All'epoca, raccontano le cronache, la provincia di Brindisi divenne la base operativa dei re del contrabbando: le famiglie Ciciriello e Contestabile e il clan Mazzarella, originario di Napoli. Nella città portuale pugliese approdavano gommoni carichi di tabacchi provenienti da Albania e Montenegro che poi venivano smistati nei depositi locali.

La vera lotta al contrabbando, al tempo dilagante, iniziò nel febbraio del 2000, quando l'allora Ministro degli Interni del governo Prodi, Enzo Bianco, inviò 1.900 uomini delle forze dell'ordine in Puglia.

A scatenare la durissima reazione delle istituzioni fu l'uccisione di due finanzieri, speronati pochi giorni prima da un blindato guidato dai contrabbandieri. Con l'Operazione Primavera - che portò all'arresto di 150 persone, tra cui molti soggetti legati alla Sacra Corona Unita e alla Camorra - si pensava di aver fatto piazza pulita.

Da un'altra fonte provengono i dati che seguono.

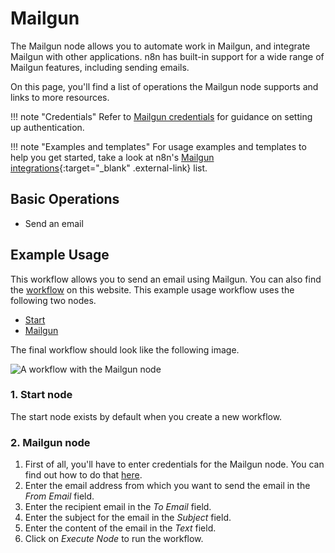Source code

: # Mailgun

The Mailgun node allows you to automate work in Mailgun, and integrate Mailgun with other applications. n8n has built-in support for a wide range of Mailgun features, including sending emails. 

On this page, you'll find a list of operations the Mailgun node supports and links to more resources.

!!! note "Credentials"
    Refer to [Mailgun credentials](https://docs.n8n.io/integrations/builtin/credentials/mailgun/) for guidance on setting up authentication. 

!!! note "Examples and templates"
    For usage examples and templates to help you get started, take a look at n8n's [Mailgun integrations](https://n8n.io/integrations/mailgun/){:target="_blank" .external-link} list.


## Basic Operations

- Send an email

## Example Usage

This workflow allows you to send an email using Mailgun. You can also find the [workflow](https://n8n.io/workflows/522) on this website. This example usage workflow uses the following two nodes.

- [Start](/integrations/builtin/core-nodes/n8n-nodes-base.start/)
- [Mailgun]()

The final workflow should look like the following image.

![A workflow with the Mailgun node](/_images/integrations/builtin/app-nodes/mailgun/workflow.png)

### 1. Start node

The start node exists by default when you create a new workflow.

### 2. Mailgun node

1. First of all, you'll have to enter credentials for the Mailgun node. You can find out how to do that [here](/integrations/builtin/credentials/mailgun/).
2. Enter the email address from which you want to send the email in the *From Email* field.
3. Enter the recipient email in the *To Email* field.
4. Enter the subject for the email in the *Subject* field.
5. Enter the content of the email in the *Text* field.
6. Click on *Execute Node* to run the workflow.
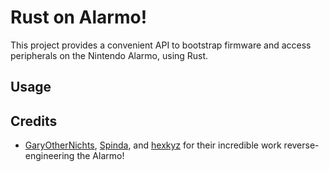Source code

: # Rust on Alarmo!

This project provides a convenient API to bootstrap firmware and access peripherals on the Nintendo Alarmo, using Rust.

## Usage

## Credits
* [GaryOtherNichts](https://github.com/GaryOderNichts/), [Spinda](https://spinda.net/), and [hexkyz](https://twitter.com/hexkyz) for their incredible work reverse-engineering the Alarmo!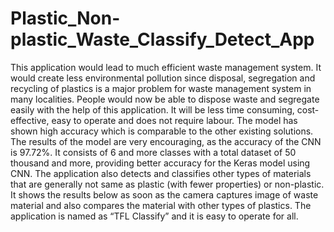# Plastic_Non-plastic_Waste_Classify_Detect_App

This application would lead to much efficient waste management system. It would create less environmental pollution since disposal, segregation and recycling of plastics is a major problem for waste management system in many localities. People would now be able to dispose waste and segregate easily with the help of this application. It will be less time consuming, cost-effective, easy to operate and does not require labour.
The model has shown high accuracy which is comparable to the other existing solutions. The results of the model are very encouraging, as the accuracy of the CNN is 97.72%. It consists of 6 and more classes with a total dataset of 50 thousand and more, providing better accuracy for the Keras model using CNN. The application also detects and classifies other types of materials that are generally not same as plastic (with fewer properties) or non-plastic. It shows the results below as soon as the camera captures image of waste material and also compares the material with other types of plastics. The application is named as “TFL Classify” and it is easy to operate for all.

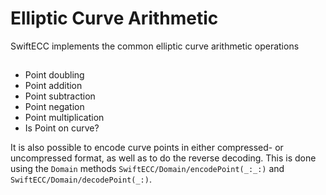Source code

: # Elliptic Curve Arithmetic

SwiftECC implements the common elliptic curve arithmetic operations

## 

* Point doubling
* Point addition
* Point subtraction
* Point negation
* Point multiplication
* Is Point on curve?

It is also possible to encode curve points in either compressed- or uncompressed format,
as well as to do the reverse decoding.
This is done using the `Domain` methods ``SwiftECC/Domain/encodePoint(_:_:)`` and ``SwiftECC/Domain/decodePoint(_:)``.


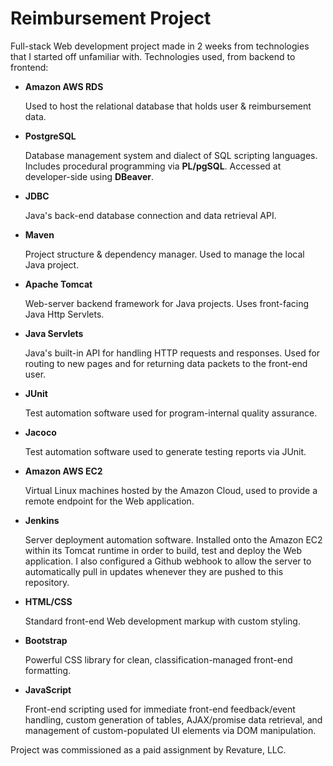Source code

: # Reimbursement Project

Full-stack Web development project made in 2 weeks from technologies that I started off unfamiliar with. Technologies used, from backend to frontend:

- **Amazon AWS RDS**
  
  Used to host the relational database that holds user & reimbursement data.
- **PostgreSQL**
  
  Database management system and dialect of SQL scripting languages. Includes procedural programming via **PL/pgSQL**. Accessed at developer-side using **DBeaver**.
- **JDBC**
  
  Java's back-end database connection and data retrieval API.
- **Maven**
  
  Project structure & dependency manager. Used to manage the local Java project.
- **Apache Tomcat**
  
  Web-server backend framework for Java projects. Uses front-facing Java Http Servlets.
- **Java Servlets**
  
  Java's built-in API for handling HTTP requests and responses. Used for routing to new pages and for returning data packets to the front-end user.
- **JUnit**
  
  Test automation software used for program-internal quality assurance.
- **Jacoco**
  
  Test automation software used to generate testing reports via JUnit.
- **Amazon AWS EC2**
  
  Virtual Linux machines hosted by the Amazon Cloud, used to provide a remote endpoint for the Web application.
- **Jenkins**
  
  Server deployment automation software. Installed onto the Amazon EC2 within its Tomcat runtime in order to build, test and deploy the Web application. I also configured a Github webhook to allow the server to automatically pull in updates whenever they are pushed to this repository.
- **HTML/CSS**

  Standard front-end Web development markup with custom styling.
- **Bootstrap**
  
  Powerful CSS library for clean, classification-managed front-end formatting.
- **JavaScript**
  
  Front-end scripting used for immediate front-end feedback/event handling, custom generation of tables, AJAX/promise data retrieval, and management of custom-populated UI elements via DOM manipulation.

Project was commissioned as a paid assignment by Revature, LLC.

Oggi però gli affari sono più vivi che mai, dicono i dati e le cronache degli arresti. Gli attori, tuttavia, non sono più quelli di un tempo: tracciare l'identikit del perfetto contrabbandiere non è facile—si va dai singoli trafficanti, che attraversano le frontiere in solitaria per acquistare e importare illegalmente sigarette a basso costo, ai grossi flussi internazionali.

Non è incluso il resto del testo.